Tax, a paradise for 52,200 taxpayers in Italia
Among impatriates, Paperonians and pensioners in the South, the number of people attracted by the tax rebate from abroad grows by 10%
by Marco Mobili and Giovanni Parente
In the hell of constantly changing paragraphs and laws, where tax reform has promised to bring greater legal certainty, there are those who find their corner of paradise. No one would ever say so, but Italia confirms itself as a corner where there are those who can profit from their tax advantage: a community of 52,200 taxpayers, who have taken advantage of the various existing concessions according to the data of the tax returns submitted in 2025 (tax year 2024) released by the Department of Finance. A favourable treatment reserved by various provisions that have stratified over the years. Provisions that look to those who move to Italy from abroad and especially to those who have significant assets and therefore a greater spending capacity. Of course, the effort made to reduce the tax burden on Italian taxpayers should also be mentioned, first with the reduction from four to three tax rates (effective from the 2024 tax year), the new tax wedge cut for employees, and most recently with the reduction of the second tax rate from 35% to 33% effective from 1 January.
Impatriates
Yet the foreign attraction schemes have aroused almost more debate and interest among insiders than the Irpef adjustments for the generality of the almost 43 million Italian taxpayers. There are mainly two concessions, with differentiated requirements and objective perimeter, that are catalysing attention and grinding out numbers in adhesions.
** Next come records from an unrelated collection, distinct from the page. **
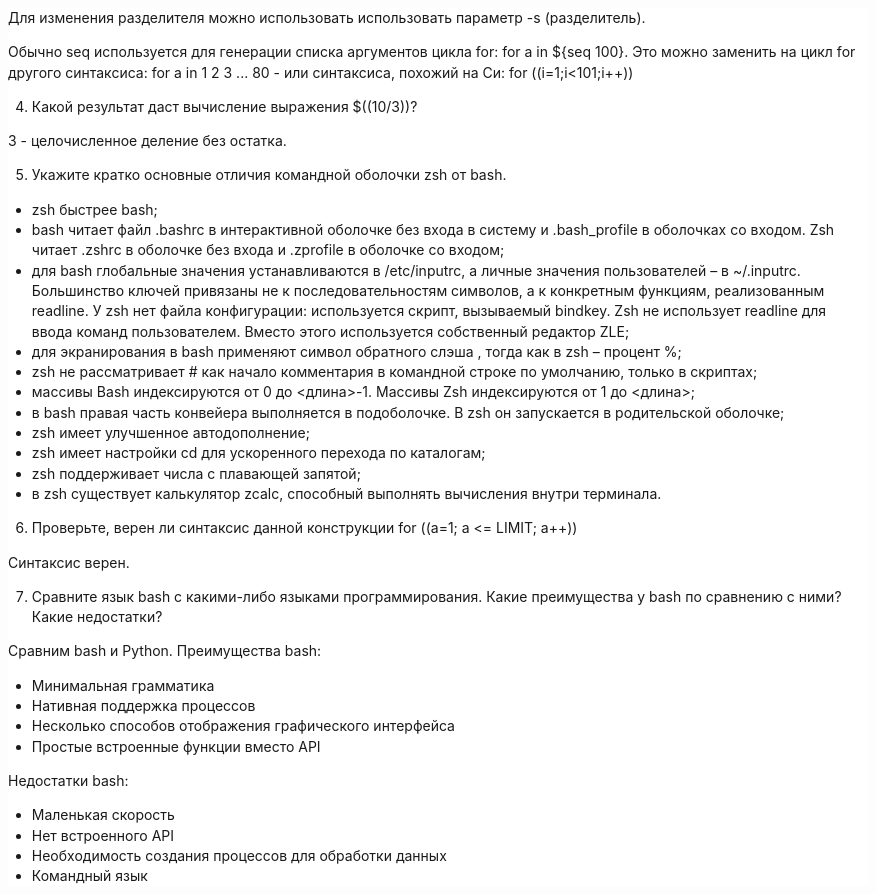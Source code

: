 Для изменения разделителя можно использовать использовать параметр -s (разделитель).

Обычно seq используется для генерации списка аргументов цикла for: for a in ${seq 100}. Это можно заменить на цикл for другого синтаксиса: for a in 1 2 3 ... 80 - или синтаксиса, похожий на Си: for ((i=1;i<101;i++))

4. Какой результат даст вычисление выражения $((10/3))?

3 - целочисленное деление без остатка.

5. Укажите кратко основные отличия командной оболочки zsh от bash.

- zsh быстрее bash;
- bash читает файл .bashrc в интерактивной оболочке без входа в систему и .bash_profile в оболочках со входом. Zsh читает .zshrc в оболочке без входа и .zprofile в оболочке со входом;
- для bash глобальные значения устанавливаются в /etc/inputrc, а личные значения пользователей – в ~/.inputrc. Большинство ключей привязаны не к последовательностям символов, а к конкретным функциям, реализованным readline. У zsh нет файла конфигурации: используется скрипт, вызываемый bindkey. Zsh не использует readline для ввода команд пользователем. Вместо этого используется собственный редактор ZLE;
- для экранирования в bash применяют символ обратного слэша \, тогда как в zsh – процент %;
- zsh не рассматривает # как начало комментария в командной строке по умолчанию, только в скриптах;
- массивы Bash индексируются от 0 до <длина>-1. Массивы Zsh индексируются от 1 до <длина>;
- в bash правая часть конвейера выполняется в подоболочке. В zsh он запускается в родительской оболочке;
- zsh имеет улучшенное автодополнение;
- zsh имеет настройки cd для ускоренного перехода по каталогам;
- zsh поддерживает числа с плавающей запятой;
- в zsh существует калькулятор zcalc, способный выполнять вычисления внутри терминала.

6. Проверьте, верен ли синтаксис данной конструкции for ((a=1; a <= LIMIT; a++))

Синтаксис верен.

7. Сравните язык bash с какими-либо языками программирования. Какие преимущества у bash по сравнению с ними? Какие недостатки?

Сравним bash и Python. Преимущества bash:

- Минимальная грамматика
- Нативная поддержка процессов
- Несколько способов отображения графического интерфейса
- Простые встроенные функции вместо API

Недостатки bash:

- Маленькая скорость
- Нет встроенного API
- Необходимость создания процессов для обработки данных
- Командный язык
On the one hand, there are the impatriates, who represent about 86% of the community of beneficiaries and who have reached almost 45 thousand adhesions. The impact is articulated among the changes that have affected the scheme, which allows those who meet the required criteria to enter or re-enter Italy and have a substantial tax deduction on income produced in our country.
The 2025 declarations in spite of a generalised growth (+9.4%) on the cumulative figure of all the 'articulations' provided for by the successive regulations show the first signs of the tightening imposed by one of the implementing decrees of the tax delegation (Legislative Decree 209/2023), since the 50% taxability concerns 1,617 new entrants and the 40% taxability only 455. This is another reason why it will be interesting to verify the trend in the statistics of next years' declarations. In any case, an indirect confirmation that the entire regime looks to taxpayers with average incomes far above the general average of Italian taxpayers (EUR 25,820) emerges that the average gross income for this category is just under EUR 121,000.
Neoresidents
The other benefit that fuels the tax debate is that of the Paperoni, or in technical jargon, the newly resident. The flat taxation - approved under the Renzi government with the 2017 manoeuvre (law 232/2016) concerns only foreign incomes and has seen the bar progressively rise: from the initial 100 thousand euros, it rose to 200 thousand with the Omnibus decree of summer 2024 and to 300 thousand with the latest manoeuvre in force from 1 January 2026 (naturally the higher thresholds apply to new 'arrivals'). Here, the numbers of the tax statistics are to be compared with those with a higher level of detail that the Court of Auditors provides every year on the occasion of the report on the general state accounts.
In the 2025 declarations, the account of the Scrooges (which includes both the main taxpayer and family members who can count on reduced taxation, even if it has risen from EUR 25,000 to EUR 50,000 since the beginning of 2026) rose to 1,631, which still marks a continuous growth of options and in particular of 9.1% compared to the figure provided by the accounting judges for the 2023 tax year.